Wolf also noted a striking symmetry at UC with its Neuroscience Initiative to Enhance Diversity, a program dating back almost a decade. As an undergraduate, Palacios had participated in the initiative and that experience helped inspire her proposal for CAN in 2020.  

Dr. Das, who has mentored many CAN participants before, during and after their time in the program, is grateful for the financial and administrative support from the Department of Neuroscience, the Neurobiology and Behavior program and the Zuckerman Institute.

Amanda Anqueira-González, a graduate of the University of Puerto Rico and currently a graduate student in the Neurobiology and Behavior program, took over as a student leader for CAN when Palacios stepped down in 2022. At the same time, the staff of the Neurobiology and Behavior program have started handling the bulk of CAN’s routine administration.

"We would like to move CAN from something that has been completely student initiated and driven to something that will have a momentum and infrastructure of its own," said Dr. Das.

In addition to CAN, a complementary program is just getting off the ground. Like CAN, the Columbia Access to Doctoral REadiness (CADRE) program focuses on helping students from underrepresented groups prepare for neuroscience graduate programs. A collaboration between Columbia's Department of Neuroscience, Doctoral Program in Neurobiology and Behavior and the Zuckerman Institute, CADRE is funded by a research education grant through the National Institute of Neurological Disorders and Stroke.

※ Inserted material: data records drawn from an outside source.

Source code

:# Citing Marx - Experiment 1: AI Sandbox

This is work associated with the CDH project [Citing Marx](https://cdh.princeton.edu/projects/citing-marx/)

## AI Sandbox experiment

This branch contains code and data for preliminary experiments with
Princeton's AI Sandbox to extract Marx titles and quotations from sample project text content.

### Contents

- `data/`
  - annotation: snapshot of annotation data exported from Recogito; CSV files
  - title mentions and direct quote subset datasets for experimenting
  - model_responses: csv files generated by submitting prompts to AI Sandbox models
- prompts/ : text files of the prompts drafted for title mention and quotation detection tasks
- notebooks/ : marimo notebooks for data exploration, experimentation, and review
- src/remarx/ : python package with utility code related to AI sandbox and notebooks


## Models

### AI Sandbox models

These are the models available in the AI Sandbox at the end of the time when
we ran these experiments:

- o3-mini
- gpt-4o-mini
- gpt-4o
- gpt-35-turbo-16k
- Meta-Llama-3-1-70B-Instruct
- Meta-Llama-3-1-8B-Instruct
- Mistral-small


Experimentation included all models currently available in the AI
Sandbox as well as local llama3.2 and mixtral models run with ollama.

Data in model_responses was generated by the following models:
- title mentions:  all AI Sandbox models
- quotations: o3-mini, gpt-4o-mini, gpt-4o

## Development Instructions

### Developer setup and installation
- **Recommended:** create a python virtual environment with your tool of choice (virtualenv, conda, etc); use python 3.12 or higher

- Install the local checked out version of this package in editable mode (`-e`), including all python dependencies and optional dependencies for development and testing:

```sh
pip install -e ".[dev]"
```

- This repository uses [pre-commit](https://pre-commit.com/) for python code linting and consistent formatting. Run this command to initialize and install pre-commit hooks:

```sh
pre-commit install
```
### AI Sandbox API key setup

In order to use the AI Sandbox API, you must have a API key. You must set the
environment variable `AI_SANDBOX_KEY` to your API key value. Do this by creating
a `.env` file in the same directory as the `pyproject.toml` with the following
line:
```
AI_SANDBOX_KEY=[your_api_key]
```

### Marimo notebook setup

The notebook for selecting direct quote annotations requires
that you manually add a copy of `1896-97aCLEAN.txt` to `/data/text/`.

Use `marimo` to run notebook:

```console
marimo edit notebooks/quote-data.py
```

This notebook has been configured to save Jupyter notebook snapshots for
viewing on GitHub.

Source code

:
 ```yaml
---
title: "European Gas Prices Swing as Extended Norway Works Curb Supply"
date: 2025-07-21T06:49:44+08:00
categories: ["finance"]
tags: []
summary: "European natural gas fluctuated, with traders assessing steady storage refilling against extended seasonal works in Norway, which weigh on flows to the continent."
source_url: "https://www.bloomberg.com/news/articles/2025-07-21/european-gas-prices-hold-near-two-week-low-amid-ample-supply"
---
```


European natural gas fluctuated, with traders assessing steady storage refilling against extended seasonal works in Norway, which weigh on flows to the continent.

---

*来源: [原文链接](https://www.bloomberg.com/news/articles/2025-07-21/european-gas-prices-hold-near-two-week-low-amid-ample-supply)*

Whereas CAN caters primarily to undergraduates, CADRE’s signature feature is a fully paid, two-year, post-baccalaureate research program initiated by the Neurobiology and Behavior program. The CADRE program, funded with a research education grant through the National Institute of Neurological Disorders and Stroke, is designed for those who have recently finished their undergraduate degree but have yet to experience mentored laboratory research, a de facto prerequisite for many graduate programs. CADRE’s first four students began their new research adventures with a welcome breakfast on June 1 at the Zuckerman Institute.

“There is also some overlap in the people running the two programs,” said Dr. Das. “Me, for example.” The programs share common goals, too. “We are actively fostering a more inclusive, egalitarian and welcoming culture in science,” said Dr. Das.